Dawei Liang
Associate Research Scientist
@The University of Texas at Austin
Email: dawei dot liang @ utexas dot edu
About
Hi there! My name is Dawei. I am an associate researcher in Electrical and Computer Engineering at The University of Texas at Austin. Previously, I worked with Professor Edison Thomaz and obtained my Ph.D. on the multi-disciplinary topics of machine perception, acoustic and sensor signal processing, and human-centered AI.
Specifically, my research is to develop intelligent systems that can perceive, assist, and interact with people in everyday life by leveraging acoustic and physical sensor inputs on real-world personal devices. I explore efficient ways of processing and modeling sensor data, study unobtrusive methods for tracking people's everyday activities with sensing devices, and improve the privacy and power constraints for longitudinal acoustic and sensor data capture. My work received the Meta PhD Fellowship Award in 2023, a Best Paper Award at IEEE ICASSP 2023 Ambient AI Workshop, and a Best Paper Honorable Mention at ACM ISWC 2022.
Education
The University of Texas at Austin, USA 2019 – 2024
Ph.D. Electrical and Computer Engineering
Advisor: Dr. Edison Thomaz
The University of Texas at Austin, USA 2017 – 2023
M.S. Electrical and Computer Engineering
Advisor: Dr. Edison Thomaz
The University of Manchester, UK 2015 – 2017
B.Eng. (Dual-degree Program) Electrical and Electronic Engineering
Advisors: Dr. Jovica Milanovic, Dr.

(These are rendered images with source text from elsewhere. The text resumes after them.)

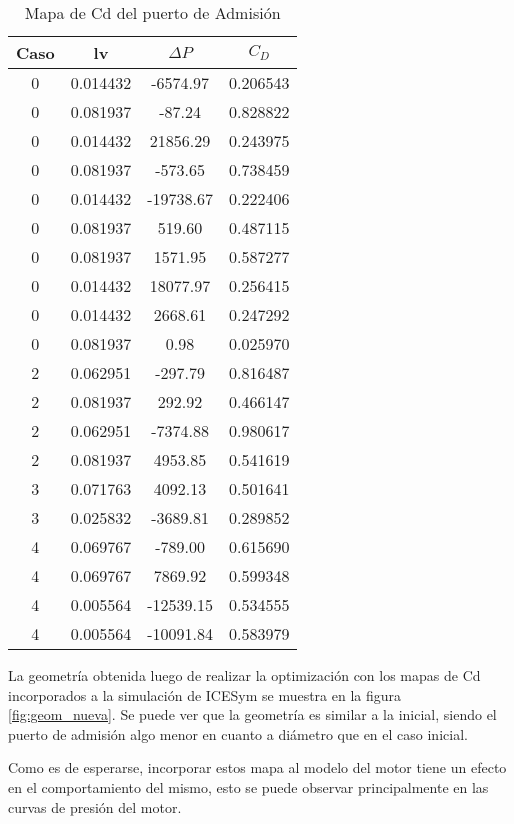 \begin{table}
  \centering
  \begin{tabular}{cccc} \toprule
      Caso  & lv        & $\Delta P$    & $C_{D}$   \\ \midrule
      0     & 0.014432  & -6574.97      &  0.206543 \\
      0     & 0.081937  & -87.24        &  0.828822 \\
      0     & 0.014432  & 21856.29      &  0.243975 \\
      0     & 0.081937  & -573.65       &  0.738459 \\
      0     & 0.014432  & -19738.67     &  0.222406 \\
      0     & 0.081937  & 519.60        &  0.487115 \\
      0     & 0.081937  & 1571.95       &  0.587277 \\
      0     & 0.014432  & 18077.97      &  0.256415 \\
      0     & 0.014432  & 2668.61       &  0.247292 \\
      0     & 0.081937  & 0.98          &  0.025970 \\
      2     & 0.062951  & -297.79       &  0.816487 \\
      2     & 0.081937  & 292.92        &  0.466147 \\
      2     & 0.062951  & -7374.88      &  0.980617 \\
      2     & 0.081937  & 4953.85       &  0.541619 \\
      3     & 0.071763  & 4092.13       &  0.501641 \\
      3     & 0.025832  & -3689.81      &  0.289852 \\
      4     & 0.069767  & -789.00       &  0.615690 \\
      4     & 0.069767  & 7869.92       &  0.599348 \\
      4     & 0.005564  & -12539.15     &  0.534555 \\
      4     & 0.005564  & -10091.84     &  0.583979 \\ \bottomrule
    \end{tabular}
  \caption{Mapa de Cd del puerto de Admisión} \label{tab:mapa_cd_admision}
\end{table}


La geometría obtenida luego de realizar la optimización con los mapas de Cd
incorporados a la simulación de ICESym se muestra en la figura \ref{fig:geom_nueva}.
%
Se puede ver que la geometría es similar a la inicial, siendo el puerto de
admisión algo menor en cuanto a diámetro que en el caso inicial.

Como es de esperarse, incorporar estos mapa al modelo del motor tiene un efecto
en el comportamiento del mismo, esto se puede observar principalmente en las
curvas de presión del motor.

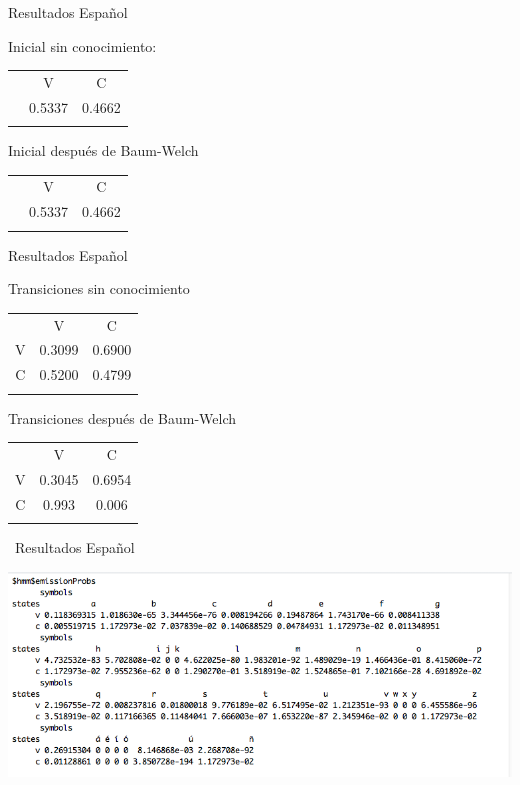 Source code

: \documentclass[ignorenonframetext,]{beamer}
\begin{document}
\begin{frame}{Resultados Español}

Inicial sin conocimiento:

\begin{longtable}[c]{@{}ccc@{}}
\toprule\addlinespace
& V & C
\\\addlinespace
\midrule\endhead
& 0.5337 & 0.4662
\\\addlinespace
\bottomrule
\end{longtable}

Inicial después de Baum-Welch

\begin{longtable}[c]{@{}ccc@{}}
\toprule\addlinespace
& V & C
\\\addlinespace
\midrule\endhead
& 0.5337 & 0.4662
\\\addlinespace
\bottomrule
\end{longtable}

\end{frame}

\begin{frame}{Resultados Español}

Transiciones sin conocimiento

\begin{longtable}[c]{@{}ccc@{}}
\toprule\addlinespace
& V & C
\\\addlinespace
\midrule\endhead
V & 0.3099 & 0.6900
\\\addlinespace
C & 0.5200 & 0.4799
\\\addlinespace
\bottomrule
\end{longtable}

Transiciones después de Baum-Welch

\begin{longtable}[c]{@{}ccc@{}}
\toprule\addlinespace
& V & C
\\\addlinespace
\midrule\endhead
V & 0.3045 & 0.6954
\\\addlinespace
C & 0.993 & 0.006
\\\addlinespace
\bottomrule
\end{longtable}

\end{frame}

\begin{frame}{~Resultados Español}

\includegraphics{../hmm/salida_vocales.png}

\end{frame}
\end{document}
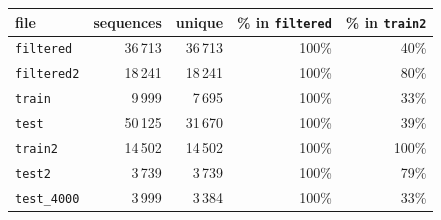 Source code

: \begin{tabular}{lrrrr}
\toprule
file & sequences & unique & \% in \texttt{filtered} & \% in \texttt{train2} \\
\midrule
\texttt{filtered} & 36\,713 & 36\,713 & 100\% & 40\% \\
\texttt{filtered2} & 18\,241 & 18\,241 & 100\% & 80\% \\
\texttt{train} & 9\,999 & 7\,695 & 100\% & 33\% \\
\texttt{test} & 50\,125 & 31\,670 & 100\% & 39\% \\
\texttt{train2} & 14\,502 & 14\,502 & 100\% & 100\% \\
\texttt{test2} & 3\,739 & 3\,739 & 100\% & 79\% \\
\texttt{test\_4000} & 3\,999 & 3\,384 & 100\% & 33\% \\
\bottomrule
\end{tabular}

Alex Casson
North China Electric Power University, China 2013 – 2017
B.Eng. (Dual-degree Program) Electrical Engineering
Advisor: Dr. Yan Xu
Academic Experience
The University of Texas at Austin, Austin, TX, USA 2019 – 2023
Graduate Research Assistant
The University of Texas at Austin, Austin, TX, USA 2021 Fall
Graduate Teaching Assistant
ECE382V (Human Signals: Sensing / Analytics)

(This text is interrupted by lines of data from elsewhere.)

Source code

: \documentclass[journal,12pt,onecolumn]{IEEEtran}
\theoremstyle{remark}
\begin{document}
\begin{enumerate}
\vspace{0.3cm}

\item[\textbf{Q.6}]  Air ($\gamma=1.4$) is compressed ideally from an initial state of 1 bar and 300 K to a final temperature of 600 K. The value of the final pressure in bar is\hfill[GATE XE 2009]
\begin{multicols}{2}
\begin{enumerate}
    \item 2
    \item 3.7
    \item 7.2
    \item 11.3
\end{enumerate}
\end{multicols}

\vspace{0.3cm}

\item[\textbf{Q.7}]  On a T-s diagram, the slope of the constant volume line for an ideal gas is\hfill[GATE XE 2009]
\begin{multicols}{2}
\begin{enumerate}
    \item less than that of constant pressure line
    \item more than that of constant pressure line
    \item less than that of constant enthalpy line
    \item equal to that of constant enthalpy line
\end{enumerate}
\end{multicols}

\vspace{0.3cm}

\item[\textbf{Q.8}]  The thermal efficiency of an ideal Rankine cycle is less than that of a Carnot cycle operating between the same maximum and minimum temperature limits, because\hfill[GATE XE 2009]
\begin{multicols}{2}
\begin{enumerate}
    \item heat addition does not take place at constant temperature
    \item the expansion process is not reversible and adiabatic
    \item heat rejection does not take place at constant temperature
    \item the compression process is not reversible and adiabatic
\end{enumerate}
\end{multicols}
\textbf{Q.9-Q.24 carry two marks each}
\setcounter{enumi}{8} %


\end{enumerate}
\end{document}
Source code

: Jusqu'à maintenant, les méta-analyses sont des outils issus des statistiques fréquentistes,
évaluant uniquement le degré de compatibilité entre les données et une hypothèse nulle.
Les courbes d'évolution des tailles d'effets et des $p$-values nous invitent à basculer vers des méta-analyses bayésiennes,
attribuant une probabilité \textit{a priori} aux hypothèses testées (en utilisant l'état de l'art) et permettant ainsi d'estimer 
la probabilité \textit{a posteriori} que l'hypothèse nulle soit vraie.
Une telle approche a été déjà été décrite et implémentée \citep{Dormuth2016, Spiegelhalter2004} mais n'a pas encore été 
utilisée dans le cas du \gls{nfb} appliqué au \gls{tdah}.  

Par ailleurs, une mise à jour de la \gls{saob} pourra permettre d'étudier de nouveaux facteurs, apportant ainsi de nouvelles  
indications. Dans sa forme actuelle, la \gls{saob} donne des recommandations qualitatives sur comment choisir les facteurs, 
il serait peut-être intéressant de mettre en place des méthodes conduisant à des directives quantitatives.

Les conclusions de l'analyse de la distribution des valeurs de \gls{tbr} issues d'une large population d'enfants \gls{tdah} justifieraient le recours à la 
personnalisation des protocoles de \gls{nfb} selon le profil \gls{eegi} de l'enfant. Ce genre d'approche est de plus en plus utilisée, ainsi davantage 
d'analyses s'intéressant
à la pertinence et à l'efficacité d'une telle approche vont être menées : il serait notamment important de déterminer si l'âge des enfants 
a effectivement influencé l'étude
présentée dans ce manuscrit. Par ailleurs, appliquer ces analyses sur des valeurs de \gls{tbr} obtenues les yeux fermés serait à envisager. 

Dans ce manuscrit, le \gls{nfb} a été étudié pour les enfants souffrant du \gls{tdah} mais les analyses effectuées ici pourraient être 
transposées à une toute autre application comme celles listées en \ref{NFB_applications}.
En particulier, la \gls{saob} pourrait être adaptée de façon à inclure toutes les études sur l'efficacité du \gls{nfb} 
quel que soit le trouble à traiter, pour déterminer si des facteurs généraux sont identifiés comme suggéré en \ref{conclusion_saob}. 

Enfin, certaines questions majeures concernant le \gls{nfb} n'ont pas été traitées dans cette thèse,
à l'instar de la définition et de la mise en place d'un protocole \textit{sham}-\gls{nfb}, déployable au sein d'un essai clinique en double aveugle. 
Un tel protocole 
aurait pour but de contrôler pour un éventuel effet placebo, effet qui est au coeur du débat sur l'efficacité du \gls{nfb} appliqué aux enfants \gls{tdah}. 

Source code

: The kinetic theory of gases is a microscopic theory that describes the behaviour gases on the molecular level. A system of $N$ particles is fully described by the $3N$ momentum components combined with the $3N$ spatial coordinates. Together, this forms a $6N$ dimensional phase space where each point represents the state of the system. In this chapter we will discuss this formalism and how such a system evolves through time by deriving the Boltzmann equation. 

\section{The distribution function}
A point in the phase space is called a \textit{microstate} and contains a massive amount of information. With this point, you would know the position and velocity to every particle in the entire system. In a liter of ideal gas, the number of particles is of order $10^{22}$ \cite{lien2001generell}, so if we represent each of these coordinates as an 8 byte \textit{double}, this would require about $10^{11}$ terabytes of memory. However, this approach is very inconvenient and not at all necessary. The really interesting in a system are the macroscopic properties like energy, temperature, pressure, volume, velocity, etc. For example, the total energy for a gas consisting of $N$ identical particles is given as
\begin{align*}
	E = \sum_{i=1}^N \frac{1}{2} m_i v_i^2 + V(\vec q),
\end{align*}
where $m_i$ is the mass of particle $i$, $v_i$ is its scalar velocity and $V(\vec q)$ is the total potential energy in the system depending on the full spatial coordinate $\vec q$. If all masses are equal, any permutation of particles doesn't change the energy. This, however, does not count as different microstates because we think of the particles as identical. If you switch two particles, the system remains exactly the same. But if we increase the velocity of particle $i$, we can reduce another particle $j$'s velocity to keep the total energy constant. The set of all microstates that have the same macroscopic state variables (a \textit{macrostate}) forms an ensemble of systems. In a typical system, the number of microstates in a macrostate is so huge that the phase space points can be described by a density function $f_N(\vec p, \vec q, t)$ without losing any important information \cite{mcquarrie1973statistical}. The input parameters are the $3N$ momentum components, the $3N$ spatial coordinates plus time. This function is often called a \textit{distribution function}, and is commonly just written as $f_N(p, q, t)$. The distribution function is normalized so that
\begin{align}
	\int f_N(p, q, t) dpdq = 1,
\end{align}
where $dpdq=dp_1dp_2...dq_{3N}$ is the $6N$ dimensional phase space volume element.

The University of Texas at Austin, Austin, TX, USA 2021 Spring
Graduate Teaching Assistant
EE379K (Machine Learning and Data Analytics for Edge AI)
Industrial Experience
Samsung Research America, Dallas, TX, USA 2024 Spring
Research Associate (acoustic sensing, ambient intelligence)
Aizip, Cupertino, CA, USA 2023 Fall - 2024 Spring
Collaborator (acoustic event detection, on-device machine learning)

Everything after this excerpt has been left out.